Clarinet Concerto
Art and upheaval would seem to be inimical, but great music has often arisen in difficult times: Beethoven premiered "Fidelio" to an audience of Napoleon's officers who had just overrun Vienna; Ravel created "Le Tombeau de Couperin" as a paean to French culture during the darkest days of World War I; Shostakovich composed his "Leningrad" Symphony while that city was enduring the most brutal siege in modern history; Messiaen wrote the "Quartet for the End of Time" in a German prisoner-of-war camp and premiered it with some fellow inmates. In the days and months following the atrocities of September 11, artists of every stripe - rappers and symphonists, graffiti sprayers and sculptors, essayists and poets - have questioned the value of their work in and for these anxious times, wondering how to proceed, even if to proceed. Many were struck, briefly at least, into silence and creative inactivity by our communal shock, but as life adapted to its new normality, their ability to render the essence of experience into art returned, and with a greater awareness of the irresistible force of the creativity of the human spirit - they do it because they can?t not.

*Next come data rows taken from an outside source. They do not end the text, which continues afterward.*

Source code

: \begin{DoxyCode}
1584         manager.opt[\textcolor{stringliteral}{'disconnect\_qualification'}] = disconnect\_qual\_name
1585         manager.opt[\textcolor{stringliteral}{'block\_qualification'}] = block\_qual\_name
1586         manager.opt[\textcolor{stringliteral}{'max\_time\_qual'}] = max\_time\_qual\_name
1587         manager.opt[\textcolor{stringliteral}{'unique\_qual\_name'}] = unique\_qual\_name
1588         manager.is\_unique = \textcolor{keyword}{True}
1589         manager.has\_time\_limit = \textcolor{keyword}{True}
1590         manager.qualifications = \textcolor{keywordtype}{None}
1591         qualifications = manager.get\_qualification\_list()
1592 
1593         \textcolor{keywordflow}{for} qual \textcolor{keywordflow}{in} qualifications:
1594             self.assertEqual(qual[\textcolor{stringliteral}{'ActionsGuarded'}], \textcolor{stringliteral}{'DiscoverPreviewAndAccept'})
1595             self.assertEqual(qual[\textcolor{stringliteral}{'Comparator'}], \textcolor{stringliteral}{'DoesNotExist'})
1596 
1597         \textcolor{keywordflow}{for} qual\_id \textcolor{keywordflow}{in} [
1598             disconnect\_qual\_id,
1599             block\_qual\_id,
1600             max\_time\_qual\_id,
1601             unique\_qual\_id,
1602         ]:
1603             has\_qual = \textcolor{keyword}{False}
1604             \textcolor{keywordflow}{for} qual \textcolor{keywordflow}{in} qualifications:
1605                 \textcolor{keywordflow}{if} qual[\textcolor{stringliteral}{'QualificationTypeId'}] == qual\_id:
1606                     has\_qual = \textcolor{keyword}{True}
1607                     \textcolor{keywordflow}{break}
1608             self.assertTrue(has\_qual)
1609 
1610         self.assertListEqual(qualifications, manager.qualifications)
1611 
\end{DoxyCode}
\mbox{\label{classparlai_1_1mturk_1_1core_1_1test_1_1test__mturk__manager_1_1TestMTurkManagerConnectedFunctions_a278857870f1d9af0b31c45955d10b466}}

By September 11, 2001, Ellen Zwilich had already accepted the commission from the Arlene and Milton D. Berkman Philanthropic Fund to write a clarinet concerto for David Shifrin and begun the work. The sketches for the first movement, rhythmically taut and brilliantly virtuosic, were well advanced by then, but her musical thoughts during the tragic days that followed were torn away from that music?s exuberant spirit to the expression of shock and sorrow. "It was in my soul at the moment," she said. As this new music started to gain focus and form, Zwilich realized that it was related to motives from the concerto, and so she decided not just to include it as the second movement, but also to make its reference specific by titling it "Elegy: September 11" and by allowing its influence to touch the rest of the gestating work.
With the "Elegy" as their expressive node, the Concerto's four movements suggest a powerful emotional progression. The first movement, which opens with a tiny three-note motive of neighboring tones that recurs throughout the work, is brazen and city-extroverted and almost flamboyantly showy until it is unexpectedly broken off by a slow, lyrical strain for the soloist into which the three-note motto is woven. The vibrant music returns just as suddenly as it stopped, and fills the rest of the movement. The "Elegy" starts with the three-note motto, now become a scream. After a long silence, a deep breath really, the clarinet begins its lament above the steady, dead-march pulse of the pizzicato strings. The scream comes again, though diminished this time, and the clarinet continues its threnody ("serene" implores the score) over the murmurings of the strings. The scream returns, but weaker each time, subsumed into the clarinet?s sad song until the movement comes to its dying close. The scherzo-like third movement, with its upward reaching lines and its frenetic, shifting rhythms, seems an attempt to pull away from the tragedy of the "Elegy", though the barely audible central trio, with yet another reference to the Concerto's motto, suggests that the shadow of grief is not to be banished by mere hyperactivity. The finale, with its echoes of the three-note motto and the lyrical themes from the first movement, the "Elegy" and the scherzo's trio, is a remembrance, but one which moves beyond the sadness earlier associated with these thematic ideas to make of them things of tempered hope.